Right before me, Radio Biafra had lost another fan. Although my father was never among the radical and or angry people calling ceaselessly and volunteering to take up arms against an enemy they could not quite identify, his moral support to the Biafra cause swayed me enough, as learned as I feel I am to tune in on the radio and listen to someone who could use a lot of help with articulation of ideas and tact or diplomacy, lecture me and sometimes insult me about issues which he could read a lot about or at least question his elders more about. I have read Alexander Madiebo’s “Revolution and the Biafran war”, Ojukwu’s “Because I am Involved” and Achebe’s valedictory’s “There was a Country”. I have spoken to some of the soldiers that fought in the war. One of my Facebook friends had a father who was part of the ultimately futile but daring mission to capture Lagos for Biafra during the war. Yet the collage I arrived at was not enough to convince me that I now know enough to educate or insult people on air.

In fact, I freely admit that I do not know much about the war apart from the accounts I read which may be prejudiced and stories I was told which the teller may have told through the tints of circumstance and results. Thus The Directors style of dismissing and abruptly ending calls on anyone who dares to challenge his knowledge of pre-war, war and post-war issues or even attempt to offer other possible means to negotiating secession without resorting to the barbaric and counter-productive 1967 template, is most unhealthy and he may not know this, is a very bad PR move.

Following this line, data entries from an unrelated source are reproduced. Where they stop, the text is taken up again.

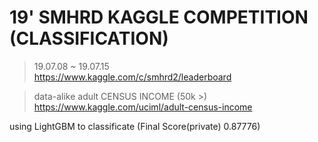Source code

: # 19' SMHRD KAGGLE COMPETITION (CLASSIFICATION)
> 19.07.08 ~ 19.07.15 <br>
https://www.kaggle.com/c/smhrd2/leaderboard

> data-alike adult CENSUS INCOME (50k >) <br>
https://www.kaggle.com/uciml/adult-census-income

using LightGBM to classificate (Final Score(private) 0.87776)
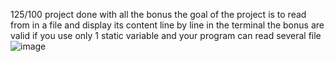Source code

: 125/100
project done with all the bonus
the goal of the project is to read from in a file and display its content line by line in the terminal
the bonus are valid if you use only 1 static variable and your program can read several file 
![image](https://github.com/user-attachments/assets/5bd885fd-8b2e-4114-8eac-b45cb3bf7b66)
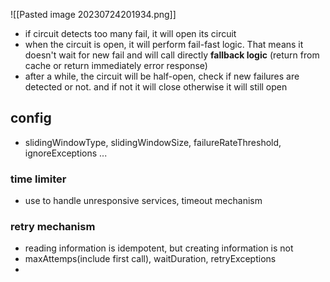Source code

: ![[Pasted image 20230724201934.png]]

* if circuit detects too many fail, it will open its circuit
* when the circuit is open, it will perform fail-fast logic. That means it doesn't wait for new fail and will call directly **fallback logic** (return from cache or return immediately error response)
* after a while, the circuit will be half-open, check if new failures are detected or not. and if not it will close otherwise it will still open
## config
* slidingWindowType, slidingWindowSize, failureRateThreshold, ignoreExceptions ...
### time limiter
* use to handle unresponsive services, timeout mechanism
### retry mechanism
* reading information is idempotent, but creating information is not
* maxAttemps(include first call), waitDuration, retryExceptions
*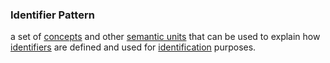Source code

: ### Identifier Pattern

a set of <a href="https://essif-lab.github.io/framework/docs/terms/concept" hovertext="Concept: the ideas/thoughts behind a classification of Entities (what makes Entities in that class 'the same').">concepts</a> and other <a href="https://tno-terminology-design.github.io/tev2-specifications/docs/terms/semantic-unit" hovertext="a basic building block of meaning or representation that exists within the 'mind' of a party, e.g., a concept, relation, or property. Parties use terms (words/phrases) to refer to these intangible building blocks.">semantic units</a> that can be used to explain how <a href="https://essif-lab.github.io/framework/docs/terms/identifier" hovertext="Identifier: a character string that is being used for the identification of some Entity (yet may refer to 0, 1, or more Entities, depending on the context within which it is being used).">identifiers</a> are defined and used for <a href="https://essif-lab.github.io/framework/docs/terms/pattern-identification" hovertext="The eSSIF-Lab Identification Pattern describes mechanisms that a Party uses to Identify Entities, and mechanisms for communicating with another Party such that both Parties can identify an entity and know whether or not they identify the same entity.">identification</a> purposes.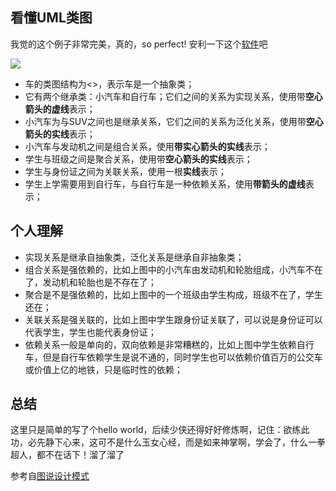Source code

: ## 看懂UML类图
我觉的这个例子非常完美，真的，so perfect!
安利一下这个[软件][1]吧

![](http://omgzui.oss-cn-hangzhou.aliyuncs.com/blog/uml.jpeg)

* 车的类图结构为<<abstract>>，表示车是一个抽象类；
* 它有两个继承类：小汽车和自行车；它们之间的关系为实现关系，使用带**空心箭头的虚线**表示；
* 小汽车为与SUV之间也是继承关系，它们之间的关系为泛化关系，使用带**空心箭头的实线**表示；
* 小汽车与发动机之间是组合关系，使用**带实心箭头的实线**表示；
* 学生与班级之间是聚合关系，使用带**空心箭头的实线**表示；
* 学生与身份证之间为关联关系，使用一根**实线**表示；
* 学生上学需要用到自行车，与自行车是一种依赖关系，使用**带箭头的虚线**表示；


## 个人理解
* 实现关系是继承自抽象类，泛化关系是继承自非抽象类；
* 组合关系是强依赖的，比如上图中的小汽车由发动机和轮胎组成，小汽车不在了，发动机和轮胎也是不存在了；
* 聚合是不是强依赖的，比如上图中的一个班级由学生构成，班级不在了，学生还在；
* 关联关系是强关联的，比如上图中学生跟身份证关联了，可以说是身份证可以代表学生，学生也能代表身份证；
* 依赖关系一般是单向的，双向依赖是非常糟糕的，比如上图中学生依赖自行车，但是自行车依赖学生是说不通的，同时学生也可以依赖价值百万的公交车或价值上亿的地铁，只是临时性的依赖；

## 总结
这里只是简单的写了个hello world，后续少侠还得好好修炼啊，记住：欲练此功，必先静下心来，这可不是什么玉女心经，而是如来神掌啊，学会了，什么一拳超人，都不在话下！溜了溜了

参考自[图说设计模式][2]

[1]:https://www.processon.com/diagrams
[2]:https://design-patterns.readthedocs.io/zh_CN/latest/index.html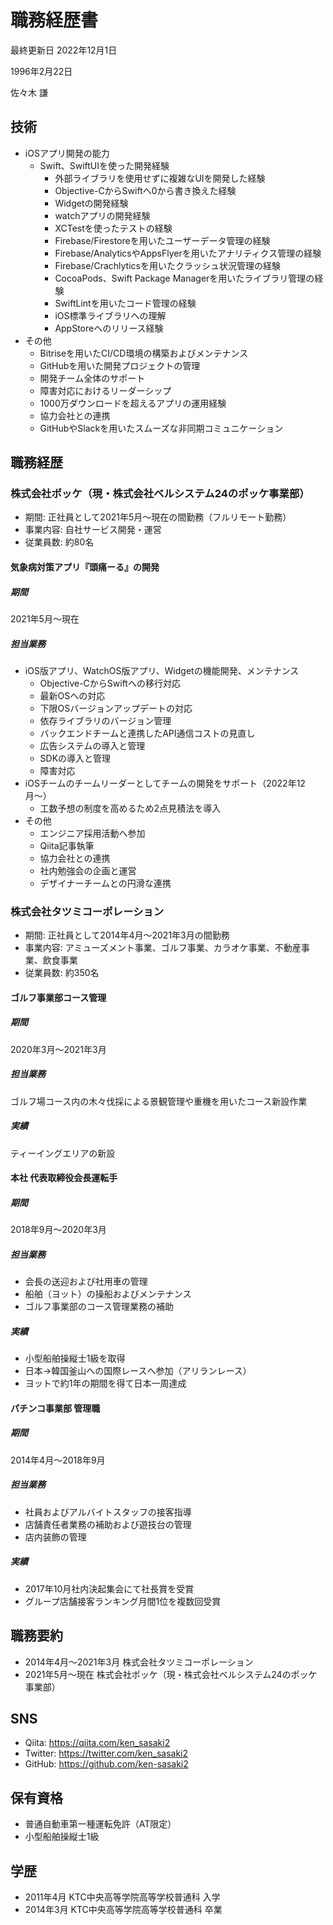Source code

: # 職務経歴書
最終更新日 2022年12月1日

1996年2月22日

佐々木 謙

## 技術
- iOSアプリ開発の能力
  - Swift、SwiftUIを使った開発経験
    - 外部ライブラリを使用せずに複雑なUIを開発した経験
    - Objective-CからSwiftへ0から書き換えた経験
    - Widgetの開発経験
    - watchアプリの開発経験
    - XCTestを使ったテストの経験
    - Firebase/Firestoreを用いたユーザーデータ管理の経験
    - Firebase/AnalyticsやAppsFlyerを用いたアナリティクス管理の経験
    - Firebase/Crachlyticsを用いたクラッシュ状況管理の経験
    - CocoaPods、Swift Package Managerを用いたライブラリ管理の経験
    - SwiftLintを用いたコード管理の経験
    - iOS標準ライブラリへの理解
    - AppStoreへのリリース経験
- その他
  - Bitriseを用いたCI/CD環境の構築およびメンテナンス
  - GitHubを用いた開発プロジェクトの管理
  - 開発チーム全体のサポート
  - 障害対応におけるリーダーシップ
  - 1000万ダウンロードを超えるアプリの運用経験
  - 協力会社との連携
  - GitHubやSlackを用いたスムーズな非同期コミュニケーション
  

## 職務経歴
### 株式会社ポッケ（現・株式会社ベルシステム24のポッケ事業部）
- 期間: 正社員として2021年5月〜現在の間勤務（フルリモート勤務）
- 事業内容: 自社サービス開発・運営
- 従業員数: 約80名

#### 気象病対策アプリ『頭痛ーる』の開発
##### 期間
2021年5月〜現在

##### 担当業務
- iOS版アプリ、WatchOS版アプリ、Widgetの機能開発、メンテナンス
  - Objective-CからSwiftへの移行対応
  - 最新OSへの対応
  - 下限OSバージョンアップデートの対応
  - 依存ライブラリのバージョン管理
  - バックエンドチームと連携したAPI通信コストの見直し
  - 広告システムの導入と管理
  - SDKの導入と管理
  - 障害対応
- iOSチームのチームリーダーとしてチームの開発をサポート（2022年12月〜）
  - 工数予想の制度を高めるため2点見積法を導入 
- その他
  - エンジニア採用活動へ参加
  - Qiita記事執筆
  - 協力会社との連携
  - 社内勉強会の企画と運営
  - デザイナーチームとの円滑な連携

### 株式会社タツミコーポレーション
- 期間: 正社員として2014年4月〜2021年3月の間勤務
- 事業内容: アミューズメント事業、ゴルフ事業、カラオケ事業、不動産事業、飲食事業
- 従業員数: 約350名

#### ゴルフ事業部コース管理
##### 期間
2020年3月〜2021年3月

##### 担当業務
ゴルフ場コース内の木々伐採による景観管理や重機を用いたコース新設作業

##### 実績
ティーイングエリアの新設

#### 本社 代表取締役会長運転手
##### 期間
2018年9月〜2020年3月

##### 担当業務
- 会長の送迎および社用車の管理
- 船舶（ヨット）の操船およびメンテナンス
- ゴルフ事業部のコース管理業務の補助

##### 実績
- 小型船舶操縦士1級を取得
- 日本->韓国釜山への国際レースへ参加（アリランレース）
- ヨットで約1年の期間を得て日本一周達成

#### パチンコ事業部 管理職
##### 期間
2014年4月〜2018年9月

##### 担当業務
- 社員およびアルバイトスタッフの接客指導
- 店舗責任者業務の補助および遊技台の管理
- 店内装飾の管理

##### 実績
- 2017年10月社内決起集会にて社長賞を受賞
- グループ店舗接客ランキング月間1位を複数回受賞


## 職務要約
- 2014年4月〜2021年3月 株式会社タツミコーポレーション
- 2021年5月〜現在 株式会社ポッケ（現・株式会社ベルシステム24のポッケ事業部）


## SNS
- Qiita: https://qiita.com/ken_sasaki2
- Twitter: https://twitter.com/ken_sasaki2
- GitHub: https://github.com/ken-sasaki2


## 保有資格
- 普通自動車第一種運転免許（AT限定）
- 小型船舶操縦士1級


## 学歴
- 2011年4月 KTC中央高等学院高等学校普通科 入学
- 2014年3月 KTC中央高等学院高等学校普通科 卒業
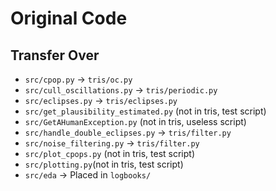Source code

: # Original Code

## Transfer Over

- `src/cpop.py` $\rightarrow$ `tris/oc.py`
- `src/cull_oscillations.py` $\rightarrow$ `tris/periodic.py`
- `src/eclipses.py` $\rightarrow$ `tris/eclipses.py`
- `src/get_plausibility_estimated.py` (not in tris, test script)
- `src/GetAHumanException.py` (not in tris, useless script)
- `src/handle_double_eclipses.py` $\rightarrow$ `tris/filter.py`
- `src/noise_filtering.py` $\rightarrow$ `tris/filter.py`
- `src/plot_cpops.py` (not in tris, test script)
- `src/plotting.py`(not in tris, test script)
- `src/eda` $\rightarrow$ Placed in `logbooks/`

His autocracy on the radio also gives an unsettling hint to his own vision or version of Biafra. He may want a Biafra of despotism, of exclusion and of ceaseless confrontation. This is a precursor towards anarchy and is certainly not the kind of Biafra many Igbos want. The Igbos want a settled and predictable polity that will support their enterprise and drive economic growth. I am not sure The Director of Radio Biafra knows this. Little wonder then that the radio station is still bedeviled with crippling poverty and could easily go off air for two days straight. At least The Director knows enough to be forthright about these financial impediments.

Another of his problem is that his own version of Biafra lacks a map. The first step towards meaningful secession brokering is the identification of the parts that wants to secede. It is difficult to determine the parts of the country which falls under the ‘Biafran Territory” and which one does not. Ojukwu’s own version of Biafra faced this similar problem with some parts of Niger-Delta refusing to identify as Biafra. The problem is a recurring one. Most parts of the purported “Biafra land” do not fully identify themselves with the Biafran struggle and no one should blame them. The idea of Biafra received better marketing from The Late Dim Chukwuemeka Ojukwu than from this calamitous marketing it is getting from The Director.

In secession, there is the need to build consensus. The whole parts must be pulling together in one direction. However, we are not guaranteed this in The Radio Biafra’s version. Abakiliki and its people are often derided on the Radio, Rochas Okorocha, The governor of Imo State is a running caricature and Ralph Uwazuruike was given so many names ranging from “Ekperima” (Thief) to “Akalioghelli” (Fool). It may be true that some of these men may have done enough to deserve these names and that the names may be funny at times, it is above all imperative to lobby every influential Igbo man to buy into the idea of Biafra and clearly specify what they may stand to gain. Alienating them is a sepukku. Whether The Director appreciate it or not, wars are not won with guns and the army volunteers lack the resources to engage any part of Nigeria in an armed conflict even if it was guerilla conflict. Boko Haram, as macabre as their effects have being knew this from the get-go and sought the requisite support from the local and international parties who stood to gain from a burning Nigeria.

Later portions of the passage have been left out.